Records from a data collection:
————

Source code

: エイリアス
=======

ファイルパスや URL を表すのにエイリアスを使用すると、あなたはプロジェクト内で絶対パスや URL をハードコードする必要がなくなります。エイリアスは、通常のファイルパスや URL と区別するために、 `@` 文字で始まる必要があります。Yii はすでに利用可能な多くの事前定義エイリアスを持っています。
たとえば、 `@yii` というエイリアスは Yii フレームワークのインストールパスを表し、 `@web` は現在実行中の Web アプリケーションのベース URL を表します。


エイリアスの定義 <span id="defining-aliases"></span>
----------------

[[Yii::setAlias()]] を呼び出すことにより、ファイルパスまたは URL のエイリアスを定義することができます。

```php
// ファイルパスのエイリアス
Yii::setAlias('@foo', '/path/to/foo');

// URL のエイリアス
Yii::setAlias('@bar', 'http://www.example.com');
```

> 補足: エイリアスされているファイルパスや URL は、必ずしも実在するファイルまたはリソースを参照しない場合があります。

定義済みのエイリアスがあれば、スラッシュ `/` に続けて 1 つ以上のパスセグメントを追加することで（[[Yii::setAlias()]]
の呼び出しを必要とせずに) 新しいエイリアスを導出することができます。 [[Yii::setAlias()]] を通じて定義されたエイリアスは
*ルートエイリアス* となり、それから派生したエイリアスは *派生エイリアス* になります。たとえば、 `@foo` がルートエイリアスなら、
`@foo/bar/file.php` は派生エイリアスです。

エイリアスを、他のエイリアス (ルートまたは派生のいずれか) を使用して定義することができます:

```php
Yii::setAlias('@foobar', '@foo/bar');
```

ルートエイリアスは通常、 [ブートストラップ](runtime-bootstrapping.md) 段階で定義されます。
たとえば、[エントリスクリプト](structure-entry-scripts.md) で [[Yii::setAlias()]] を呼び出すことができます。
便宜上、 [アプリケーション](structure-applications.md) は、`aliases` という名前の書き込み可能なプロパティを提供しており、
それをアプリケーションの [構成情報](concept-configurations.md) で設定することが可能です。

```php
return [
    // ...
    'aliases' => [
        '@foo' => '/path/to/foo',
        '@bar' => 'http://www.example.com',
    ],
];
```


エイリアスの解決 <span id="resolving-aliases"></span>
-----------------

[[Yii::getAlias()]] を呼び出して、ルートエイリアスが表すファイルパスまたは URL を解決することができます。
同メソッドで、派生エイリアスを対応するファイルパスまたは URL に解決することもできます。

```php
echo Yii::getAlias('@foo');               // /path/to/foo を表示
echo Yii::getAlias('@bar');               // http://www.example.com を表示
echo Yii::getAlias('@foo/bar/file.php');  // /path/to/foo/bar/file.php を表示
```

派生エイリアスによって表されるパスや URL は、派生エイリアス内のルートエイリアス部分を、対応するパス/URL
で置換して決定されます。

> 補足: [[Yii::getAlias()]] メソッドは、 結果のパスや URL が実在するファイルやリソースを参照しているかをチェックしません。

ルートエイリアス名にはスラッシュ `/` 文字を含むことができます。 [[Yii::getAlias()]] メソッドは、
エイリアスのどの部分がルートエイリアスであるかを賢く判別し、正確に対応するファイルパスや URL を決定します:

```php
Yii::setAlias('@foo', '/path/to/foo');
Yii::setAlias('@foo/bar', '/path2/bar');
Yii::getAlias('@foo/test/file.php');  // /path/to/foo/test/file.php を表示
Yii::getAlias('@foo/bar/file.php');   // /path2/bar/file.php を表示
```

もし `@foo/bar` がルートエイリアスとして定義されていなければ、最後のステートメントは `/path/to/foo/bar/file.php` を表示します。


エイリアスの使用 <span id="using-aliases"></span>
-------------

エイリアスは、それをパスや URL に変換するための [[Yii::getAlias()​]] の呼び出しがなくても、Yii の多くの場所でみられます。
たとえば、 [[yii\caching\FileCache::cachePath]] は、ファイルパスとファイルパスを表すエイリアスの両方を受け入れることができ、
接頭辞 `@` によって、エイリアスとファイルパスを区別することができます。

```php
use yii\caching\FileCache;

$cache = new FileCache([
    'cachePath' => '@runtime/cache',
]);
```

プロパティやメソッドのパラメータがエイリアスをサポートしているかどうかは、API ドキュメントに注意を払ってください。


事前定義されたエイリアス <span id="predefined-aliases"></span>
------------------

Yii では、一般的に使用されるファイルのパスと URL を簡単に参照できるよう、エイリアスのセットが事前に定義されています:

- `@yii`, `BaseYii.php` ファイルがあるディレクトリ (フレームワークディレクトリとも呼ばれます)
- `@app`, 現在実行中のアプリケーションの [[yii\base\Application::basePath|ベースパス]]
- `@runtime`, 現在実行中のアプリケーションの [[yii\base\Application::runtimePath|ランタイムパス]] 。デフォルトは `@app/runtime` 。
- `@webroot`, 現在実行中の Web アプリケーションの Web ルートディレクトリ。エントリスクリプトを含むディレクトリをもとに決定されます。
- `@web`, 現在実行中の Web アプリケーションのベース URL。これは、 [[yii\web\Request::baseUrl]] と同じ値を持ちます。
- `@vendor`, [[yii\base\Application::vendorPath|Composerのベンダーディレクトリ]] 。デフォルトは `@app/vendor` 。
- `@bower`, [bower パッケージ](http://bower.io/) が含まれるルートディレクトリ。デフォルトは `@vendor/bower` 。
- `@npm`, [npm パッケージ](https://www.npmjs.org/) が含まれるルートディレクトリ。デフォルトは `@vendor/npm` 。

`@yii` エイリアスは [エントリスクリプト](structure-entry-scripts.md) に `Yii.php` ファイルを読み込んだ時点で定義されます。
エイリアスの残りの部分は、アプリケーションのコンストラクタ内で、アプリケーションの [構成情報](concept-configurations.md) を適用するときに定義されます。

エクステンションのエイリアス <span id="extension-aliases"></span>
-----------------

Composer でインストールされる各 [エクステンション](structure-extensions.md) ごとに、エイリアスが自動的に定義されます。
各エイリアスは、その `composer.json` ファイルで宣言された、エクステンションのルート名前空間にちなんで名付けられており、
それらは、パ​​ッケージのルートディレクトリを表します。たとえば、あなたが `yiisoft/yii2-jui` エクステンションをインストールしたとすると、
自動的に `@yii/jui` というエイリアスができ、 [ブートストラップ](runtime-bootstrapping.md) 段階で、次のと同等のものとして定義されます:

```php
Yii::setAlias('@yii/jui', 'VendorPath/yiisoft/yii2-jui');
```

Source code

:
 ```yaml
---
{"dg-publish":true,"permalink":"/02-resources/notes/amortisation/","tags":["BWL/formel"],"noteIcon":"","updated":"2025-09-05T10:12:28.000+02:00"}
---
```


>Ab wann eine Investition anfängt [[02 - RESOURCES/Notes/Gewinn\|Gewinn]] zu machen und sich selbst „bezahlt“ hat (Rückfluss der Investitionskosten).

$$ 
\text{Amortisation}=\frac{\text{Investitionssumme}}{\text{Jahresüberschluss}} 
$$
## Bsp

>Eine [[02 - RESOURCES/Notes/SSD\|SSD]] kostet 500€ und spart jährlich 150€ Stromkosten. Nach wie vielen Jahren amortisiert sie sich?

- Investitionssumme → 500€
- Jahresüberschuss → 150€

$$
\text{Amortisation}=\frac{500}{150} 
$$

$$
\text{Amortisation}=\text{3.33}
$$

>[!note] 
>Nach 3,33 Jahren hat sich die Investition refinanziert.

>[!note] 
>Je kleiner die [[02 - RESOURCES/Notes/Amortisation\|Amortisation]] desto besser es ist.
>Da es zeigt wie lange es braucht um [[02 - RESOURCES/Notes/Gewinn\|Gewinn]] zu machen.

————

If a line in the records contains the word "runtime", copy it out.

• **OUTPUT FOR THIS EXERCISE**
ルートエイリアスは通常、 [ブートストラップ](runtime-bootstrapping.md) 段階で定義されます。
    'cachePath' => '@runtime/cache',
- `@runtime`, 現在実行中のアプリケーションの [[yii\base\Application::runtimePath|ランタイムパス]] 。デフォルトは `@app/runtime` 。
自動的に `@yii/jui` というエイリアスができ、 [ブートストラップ](runtime-bootstrapping.md) 段階で、次のと同等のものとして定義されます:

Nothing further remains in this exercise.